### Directions
Your reply should be made up of every line in the records below that holds the string "trasporto".

== Data in this exercise

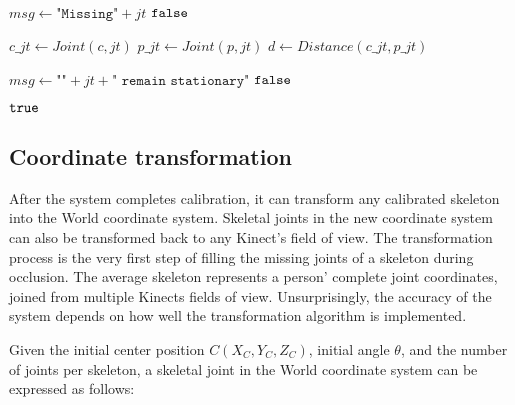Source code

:\begin{algorithm}[ht,width=0.9\columnwidth]
    \caption{$\Function{RemainStationary}(jt, c, p, msg)$}
    \\
    \label{algo:prm}
    \begin{algorithmic}[1]
        \setcounter{ALC@line}{0}
        \vspace*{1mm}

          \STATE $msg \leftarrow \texttt{"Missing"} + jt$
          \RETURN $\False$
        \ENDIF

        \STATE $c\_jt \leftarrow Joint(c, jt)$
        \STATE $p\_jt \leftarrow Joint(p, jt)$
        \STATE $d \leftarrow Distance(c\_jt, p\_jt)$

          \STATE $msg \leftarrow \texttt{""} + jt + \texttt{" remain stationary"}$
          \RETURN $\False$
        \ENDIF

        \RETURN $\True$
    \end{algorithmic}
\end{algorithm}


\subsection{Coordinate transformation}

After the system completes calibration, it can transform any calibrated skeleton into the World coordinate system. Skeletal joints in the new coordinate system can also be transformed back to any Kinect's field of view. The transformation process is the very first step of filling the missing joints of a skeleton during occlusion. The average skeleton represents a person' complete joint coordinates, joined from multiple Kinects fields of view. Unsurprisingly, the accuracy of the system depends on how well the transformation algorithm is implemented.

Given the initial center position $C(X_C, Y_C, Z_C)$, initial angle $\theta$, and the number of joints per skeleton, a skeletal joint in the World coordinate system can be expressed as follows:

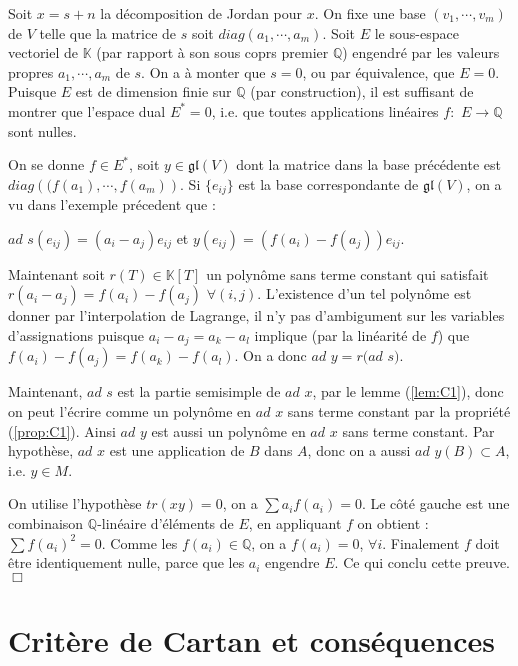 \documentclass[a4paper,openany,12pt]{report}
\newcommand{\KK}{\mathbb{K}}
\newcommand{\QQ}{\mathbb{Q}}
\newcommand{\gl}{\mathfrak{gl}}
\theoremstyle{break}
{\theorembodyfont{\upshape}
\newtheorem*{rmq}{Remarque :}
\newtheorem*{prv}{Preuve :}
\newtheorem*{ex}{Exemples :}
\newtheorem*{exe}{Exemple : }
\newtheorem*{nota}{Notation :}
\newtheorem*{dem}{D\'emonstration :}}
\begin{document}
\begin{prv}
\quad Soit $x=s+n$ la décomposition de Jordan pour $x$. On fixe une base $(v_{1},\cdots,v_{m})$ de $V$ telle que la matrice de $s$ soit $diag(a_{1}, \cdots,a_{m})$. Soit $E$ le sous-espace vectoriel de $\KK$ (par rapport à son sous coprs premier $\QQ$) engendré par les valeurs propres $a_{1},\cdots,a_{m}$ de $s$. On a à monter que $s=0$, ou par équivalence, que $E=0$. Puisque $E$ est de dimension finie sur $\QQ$ (par construction), il est suffisant de montrer que l'espace dual $E^{*}=0$, i.e. que toutes applications linéaires $f:$ $E \to \QQ$ sont nulles. 

On se donne $f \in E^{*}$, soit $y \in \gl(V)$ dont la matrice dans la base précédente est $diag\left( (f(a_{1}),\cdots,f(a_{m}) \right)$. Si $\{ e_{ij} \}$ est la base correspondante de $\gl(V)$, on a vu dans l'exemple précedent que :
\begin{center}
$ad$ $s(e_{ij}) = (a_{i} - a_{j})e_{ij}$ et $y(e_{ij}) = (f(a_{i})-f(a_{j}))e_{ij}$.
\end{center}
Maintenant soit $r(T) \in \KK[T]$ un polynôme sans terme constant qui satisfait $r(a_{i}-a_{j}) = f(a_{i})-f(a_{j})$ $\forall (i,j)$. L’existence d'un tel polynôme est donner par l’interpolation de Lagrange, il n'y pas d’ambigument sur les variables d'assignations puisque $a_{i} - a_{j} = a_{k} -a_{l}$ implique (par la linéarité de $f$) que $f(a_{i}) - f(a_{j}) = f(a_{k}) -f(a_{l})$. On a donc $ad$ $y= r(ad$ $s)$.

Maintenant, $ad$ $s$ est la partie semisimple de $ad$ $x$, par le lemme (\ref{lem:C1}), donc on peut l'écrire comme un polynôme en $ad$ $x$ sans terme constant par la propriété (\ref{prop:C1}). Ainsi $ad$ $y$ est aussi un polynôme en $ad$ $x$ sans terme constant. Par hypothèse, $ad$ $x$ est une application de $B$ dans $A$, donc on a aussi $ad$ $y(B) \subset A$, i.e. $y \in M$.

On utilise l'hypothèse $tr(xy)=0$, on a $\sum a_{i}f(a_{i}) = 0$. Le côté gauche est une combinaison $\QQ$-linéaire d'éléments de $E$, en appliquant $f$ on obtient : $\sum f(a_{i})^2 = 0$. Comme les $f(a_{i}) \in \QQ$, on a $f(a_{i})=0$, $\forall i$. Finalement $f$ doit être identiquement nulle, parce que les $a_{i}$ engendre $E$. Ce qui conclu cette preuve. $\Box$
\end{prv}

\section{Critère de Cartan et conséquences}
\end{document}
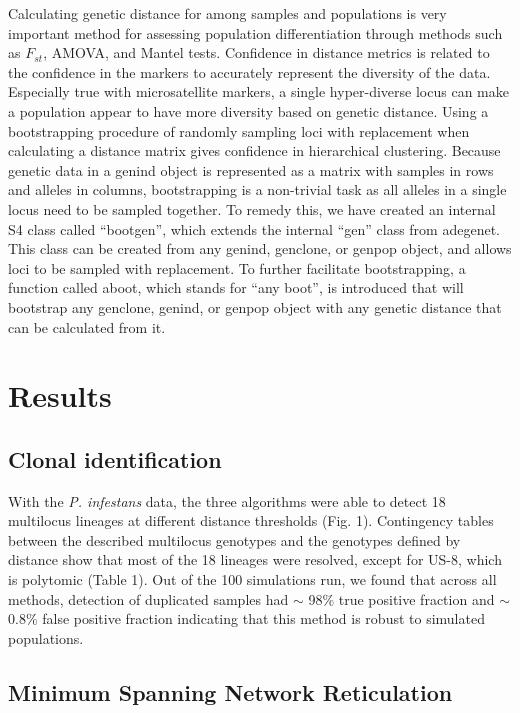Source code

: \documentclass{frontiersSCNS} %
\begin{document}
Calculating genetic distance for among samples and populations is very
important method for assessing population differentiation through
methods such as \(F_{st}\), AMOVA, and Mantel tests. Confidence in
distance metrics is related to the confidence in the markers to
accurately represent the diversity of the data. Especially true with
microsatellite markers, a single hyper-diverse locus can make a
population appear to have more diversity based on genetic distance.
Using a bootstrapping procedure of randomly sampling loci with
replacement when calculating a distance matrix gives confidence in
hierarchical clustering. Because genetic data in a genind object is
represented as a matrix with samples in rows and alleles in columns,
bootstrapping is a non-trivial task as all alleles in a single locus
need to be sampled together. To remedy this, we have created an internal
S4 class called ``bootgen'', which extends the internal ``gen'' class
from adegenet. This class can be created from any genind, genclone, or
genpop object, and allows loci to be sampled with replacement. To
further facilitate bootstrapping, a function called aboot, which stands
for ``any boot'', is introduced that will bootstrap any genclone,
genind, or genpop object with any genetic distance that can be
calculated from it.

\section*{Results}\label{results}

\subsection*{Clonal identification}\label{clonal-identification-1}

With the \emph{P. infestans} data, the three algorithms were able to
detect 18 multilocus lineages at different distance thresholds (Fig. 1).
Contingency tables between the described multilocus genotypes and the
genotypes defined by distance show that most of the 18 lineages were
resolved, except for US-8, which is polytomic (Table 1). Out of the 100
simulations run, we found that across all methods, detection of
duplicated samples had \(\sim\) 98\% true positive fraction and \(\sim\)
0.8\% false positive fraction indicating that this method is robust to
simulated populations.

\subsection*{Minimum Spanning Network
Reticulation}\label{minimum-spanning-network-reticulation}
\end{document}
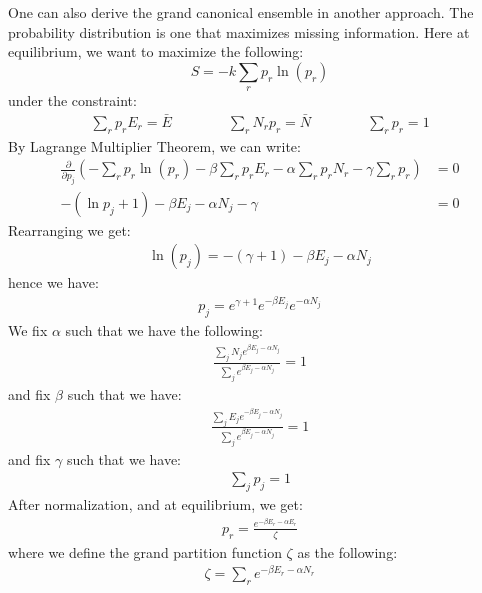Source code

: \documentclass[11pt,oneside]{book}
\theoremstyle{break}
\theoremstyle{break}
\newcommand{\pd}{\partial}
\begin{document}
One can also derive the grand canonical ensemble in another approach. The probability distribution is one that maximizes missing information. Here at equilibrium, we want to maximize the following:
$$S = -k \sum_r p_r \ln(p_r)$$ 
under the constraint:
\begin{align*}
\sum_r p_r E_r = \bar{E} \qquad \qquad \sum_r N_r p_r = \bar{N} \qquad\qquad \sum_r p_r = 1
\end{align*} 
By Lagrange Multiplier Theorem, we can write:
\begin{align*}
\frac{\pd}{\pd p_j} \left( -\sum_r p_r \ln(p_r) - \beta \sum_r p_r E_r - \alpha \sum_r p_r N_r - \gamma \sum_r p_r \right) &= 0\\
 -(\ln p_j +1) - \beta E_j - \alpha N_j - \gamma &= 0
\end{align*}
Rearranging we get:
\begin{align*}
\ln(p_j) = -(\gamma+1) -\beta E_j - \alpha N_j
\end{align*} 
hence we have:
\begin{align*}
p_j = e^{\gamma+1} e^{-\beta E_j} e^{-\alpha N_j}
\end{align*}
We fix $\alpha$ such that we have the following:
\begin{align*}
\frac{\sum_j N_j e^{\beta E_j - \alpha N_j}}{\sum_j e^{\beta E_j - \alpha N_j}} = 1
\end{align*} 
and fix $\beta$ such that we have:
\begin{align*}
\frac{\sum_j E_j e^{-\beta E_j - \alpha N_j}}{\sum_j e^{\beta E_j - \alpha N_j}} = 1
\end{align*}
and fix $\gamma$ such that we have:
\begin{align*}
\sum_j p_j = 1
\end{align*}
\newpage
After normalization, and at equilibrium, we get:
\begin{align*}
p_r = \frac{e^{-\beta E_r - \alpha E_r}}{\zeta}
\end{align*}
where we define the grand partition function $\zeta$ as the following:
\begin{align*}
\zeta = \sum_r e^{-\beta E_r - \alpha N_r}
\end{align*}
\end{document}
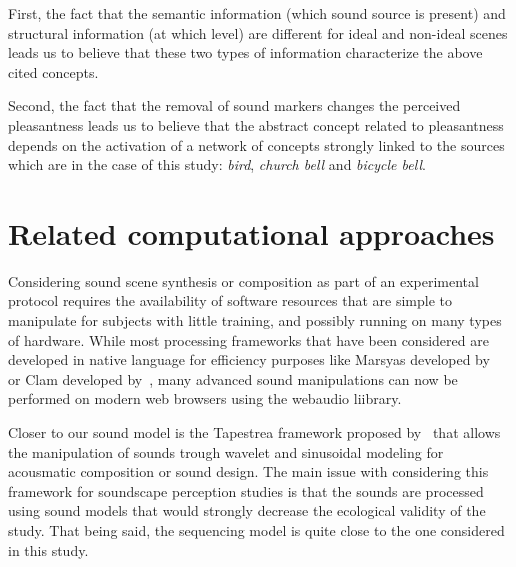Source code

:\documentclass[12pt]{elsarticle}
\newcommand{\eg}{\emph{e.\,g.}}
\begin{document}

First, the fact that the semantic information (which sound source is present) and structural information (at which level) are different for ideal and non-ideal scenes leads us to believe that these two types of information characterize the above cited concepts.


Second, the fact that the removal of sound markers changes the perceived pleasantness leads us to believe that the abstract concept related to pleasantness depends on the activation of a network of concepts strongly linked to the sources which are in the case of this study: \emph{bird}, \emph{church bell} and \emph{bicycle bell}.


\section{Related computational approaches}

Considering sound scene synthesis or composition as part of an experimental protocol requires the availability of software resources that are simple to manipulate for subjects with little training, and possibly running on many types of hardware. While most processing frameworks that have been considered are developed in native language for efficiency purposes like Marsyas developed by~\cite{tzanetakis2000marsyas} or Clam developed by~\cite{amatriain2006clam}, many advanced sound manipulations can now be performed on modern web browsers using the webaudio liibrary.

Closer to our sound model is the Tapestrea framework proposed by~\cite{misra2007musical} that allows the manipulation of sounds trough wavelet and sinusoidal modeling for acousmatic composition or sound
design. The main issue with considering this framework for soundscape perception studies is that the sounds are processed using sound models that would strongly decrease the ecological validity of the study. That being said, the sequencing model is quite close to the one considered in this study.
\end{document}

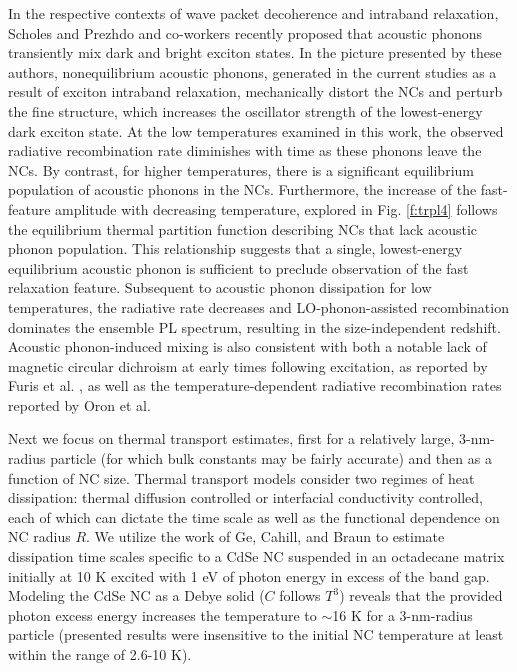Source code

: In the respective contexts of wave packet decoherence and intraband relaxation, Scholes \cite{doi:10.1021/nl061414e, doi:10.1021/nl803275a, :/content/aip/journal/jcp/132/10/10.1063/1.3350871} and Prezhdo and co-workers \cite{doi:10.1021/jp0669052} recently proposed that acoustic phonons transiently mix dark and bright exciton states. In the picture presented by these authors, nonequilibrium acoustic phonons, generated in the current studies as a result of exciton intraband relaxation, mechanically distort the NCs and perturb the fine structure, which increases the oscillator strength of the lowest-energy dark exciton state. At the low temperatures examined in this work, the observed radiative recombination rate diminishes with time as these phonons leave the NCs. By contrast, for higher temperatures, there is a significant equilibrium population of acoustic phonons in the NCs. Furthermore, the increase of the fast-feature amplitude with decreasing temperature, explored in Fig. \ref{f:trpl4} follows the equilibrium thermal partition function describing NCs that lack acoustic phonon population. This relationship suggests that a single, lowest-energy equilibrium acoustic phonon is sufficient to preclude observation of the fast relaxation feature. Subsequent to acoustic phonon dissipation for low temperatures, the radiative rate decreases and LO-phonon-assisted recombination dominates the ensemble PL spectrum, resulting in the size-independent redshift. Acoustic phonon-induced mixing is also consistent with both a notable lack of magnetic circular dichroism at early times following excitation, as reported by Furis et al. \cite{doi:10.1021/jp051738b},  as well as the temperature-dependent radiative recombination rates reported by Oron et al. \cite{PhysRevLett.102.177402} \par

Next we focus on thermal transport estimates, first for a relatively large, 3-nm-radius particle (for which bulk constants may be fairly accurate) and then as a function of NC size. Thermal transport models consider two regimes of heat dissipation: thermal diffusion controlled or interfacial conductivity controlled, each of which can dictate the time scale as well as the functional dependence on NC radius $R$.  We utilize the work of Ge, Cahill, and Braun \cite{PhysRevB.66.224301} to estimate dissipation time scales specific to a CdSe NC suspended in an octadecane matrix initially at 10 K excited with 1 eV of photon energy in excess of the band gap. Modeling the CdSe NC as a Debye solid ($C$ follows $T^3$) reveals that the provided photon excess energy increases the temperature to $\sim$16 K for a 3-nm-radius particle (presented results were insensitive to the initial NC temperature at least within the range of 2.6-10 K).  \par

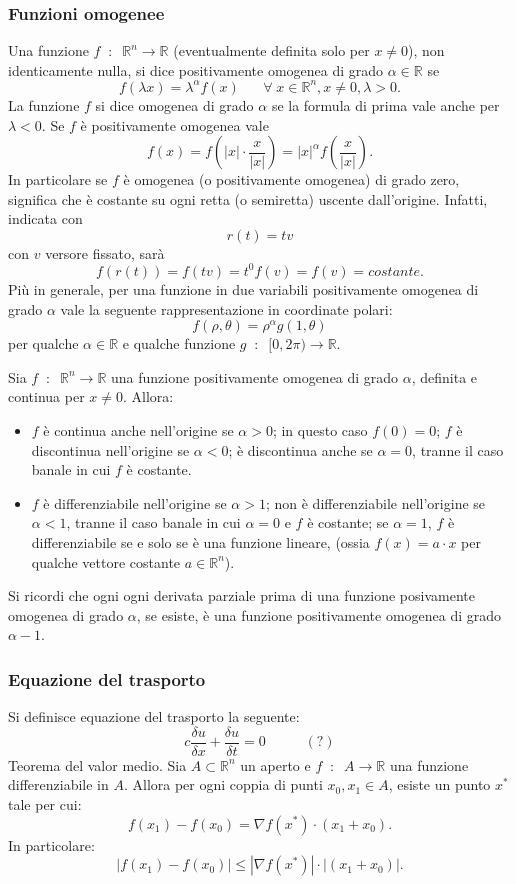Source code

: \subsubsection*{Funzioni omogenee}
Una funzione $f \;\;:\;\; \mathbb{R}^n \rightarrow \mathbb{R}$ (eventualmente definita solo per $x\neq 0$), non identicamente nulla, si dice positivamente omogenea di grado $\alpha \in \mathbb{R}$ se
\[
    f(\lambda x) = \lambda^\alpha f(x) \;\;\;\;\; \;\forall\;x \in \mathbb{R}^n, x\neq 0, \lambda>0.
\]
La funzione $f$ si dice omogenea di grado $\alpha$ se la formula di prima vale anche per $\lambda<0$.\newline
Se $f$ è positivamente omogenea vale
\[
    f(x) = f( |x| \cdot \frac{x}{|x|}) = |x|^\alpha f(\frac{x}{|x|}).
\]
In particolare se $f$ è omogenea (o positivamente omogenea) di grado zero, significa che è costante su ogni retta (o semiretta) uscente dall'origine. Infatti, indicata con
\[
    r(t)=tv
\]
con $v$ versore fissato, sarà
\[
    f(r(t))=f(tv)=t^0f(v)=f(v)=costante.
\]
Più in generale, per una funzione in due variabili positivamente omogenea di grado $\alpha$ vale la seguente rappresentazione in coordinate polari:
\[
    f(\rho, \theta)=\rho^\alpha g(1,\theta)
\]
per qualche $\alpha \in \mathbb{R}$ e qualche funzione $g \;\;:\;\; [0, 2\pi) \rightarrow \mathbb{R}$.\newline

Sia $f \;\;:\;\; \mathbb{R}^n \rightarrow \mathbb{R}$ una funzione positivamente omogenea di grado $\alpha$, definita e continua per $x\neq 0$. Allora:
\begin{itemize}
    \item $f$ è continua anche nell'origine se $\alpha>0$; in questo caso $f(0) = 0$; $f$ è discontinua nell'origine se $\alpha<0$; è discontinua anche se $\alpha=0$, tranne il caso banale in cui $f$ è costante.
    \item $f$ è differenziabile nell'origine se $\alpha>1$; non è differenziabile nell'origine se $\alpha <1$, tranne il caso banale in cui $\alpha=0$ e $f$ è costante; se $\alpha=1$, $f$ è differenziabile se e solo se è una funzione lineare, (ossia $f(x) = a \cdot x$ per qualche vettore costante $a \in \mathbb{R}^n$).
\end{itemize}
Si ricordi che ogni ogni derivata parziale prima di una funzione posivamente omogenea di grado $\alpha$, se esiste, è una funzione positivamente omogenea di grado $\alpha -1$. \newline
\subsubsection*{Equazione del trasporto}
Si definisce equazione del trasporto la seguente:
\[
    c \frac{\delta u}{\delta x} + \frac{\delta u}{\delta t} = 0 \;\;\;\;\; \;\;\;\;\; (?)
\]
\newline
Teorema del valor medio. Sia $A \subset \mathbb{R}^n$ un aperto e $f \;\;:\;\; A \rightarrow \mathbb{R}$ una funzione differenziabile in $A$. Allora per ogni coppia di punti $x_0, x_1 \in A$, esiste un punto $x^*$ tale per cui:
\[
    f(x_1)- f(x_0) = \nabla f(x^*) \cdot  (x_1 + x_0).
\]
In particolare:
\[
    |f(x_1) - f(x_0)| \leq |\nabla f(x^*)| \cdot |(x_1 + x_0)|.
\]

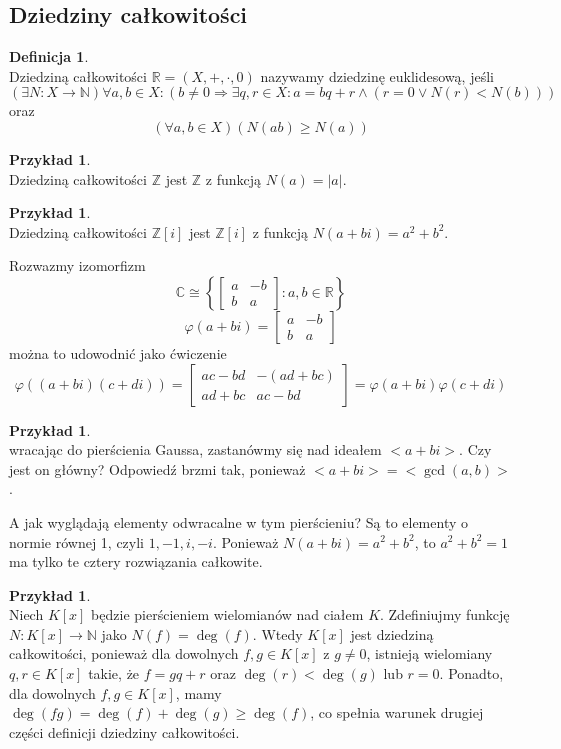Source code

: \documentclass[11pt,a4paper]{article}
\theoremstyle{definition}
\newtheorem{definicja}[twierdzenie]{Definicja}
\newtheorem{przyklad}[twierdzenie]{Przykład}
\theoremstyle{remark}
\begin{document}
\subsection{Dziedziny całkowitości}
\begin{definicja}~\\
Dziedziną całkowitości $\mathbb{R} = (X, +, \cdot, 0)$ nazywamy dziedzinę euklidesową, jeśli
\[
    (\exists N: X \rightarrow \mathbb{N}) \forall a, b \in X: (b \neq 0 \Rightarrow \exists q, r \in X: a = bq + r \land (r = 0 \lor N(r) < N(b)))
\]
oraz
\[
    (\forall a, b \in X) (N(ab) \geq N(a))
\]
\end{definicja}
\begin{przyklad}~\\
    Dziedziną całkowitości $\mathbb{Z}$ jest $\mathbb{Z}$ z funkcją $N(a) = |a|$.
\end{przyklad}
\begin{przyklad}~\\
    Dziedziną całkowitości $\mathbb{Z}[i]$ jest $\mathbb{Z}[i]$ z funkcją $N(a + bi) = a^2 + b^2$.
\end{przyklad}
Rozwazmy izomorfizm 
\[
    \mathbb{C} \cong \left\{\begin{bmatrix}a & -b \\ b & a
\end{bmatrix} : a, b \in \mathbb{R}\right\}
        \]
        \[
    \varphi(a + bi) = \begin{bmatrix}a & -b \\ b & a
\end{bmatrix}
\]
można to udowodnić jako ćwiczenie
\[
    \varphi((a + bi)(c + di)) = \begin{bmatrix}ac - bd & -(ad + bc) \\ ad + bc & ac - bd\end{bmatrix} = \varphi(a + bi)\varphi(c + di)
\]
\begin{przyklad}~\\
    wracając do pierścienia Gaussa, zastanówmy się nad ideałem $<a + bi>$. Czy jest on główny? Odpowiedź brzmi tak, ponieważ $<a + bi> = <\gcd(a, b)>$.
\end{przyklad}
A jak wyglądają elementy odwracalne w tym pierścieniu? Są to elementy o normie równej 1, czyli $1, -1, i, -i$. Ponieważ $N(a + bi) = a^2 + b^2$, to $a^2 + b^2 = 1$ ma tylko te cztery rozwiązania całkowite.
\begin{przyklad}~\\
    Niech $K[x]$ będzie pierścieniem wielomianów nad ciałem $K$. Zdefiniujmy funkcję $N: K[x] \rightarrow \mathbb{N}$ jako $N(f) = \deg(f)$. Wtedy $K[x]$ jest dziedziną całkowitości, ponieważ dla dowolnych $f, g \in K[x]$ z $g \neq 0$, istnieją wielomiany $q, r \in K[x]$ takie, że $f = gq + r$ oraz $\deg(r) < \deg(g)$ lub $r = 0$. Ponadto, dla dowolnych $f, g \in K[x]$, mamy $\deg(fg) = \deg(f) + \deg(g) \geq \deg(f)$, co spełnia warunek drugiej części definicji dziedziny całkowitości.
\end{przyklad}
\end{document}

====

### Task output
\subsubsection*{Equazione del trasporto}
Si definisce equazione del trasporto la seguente:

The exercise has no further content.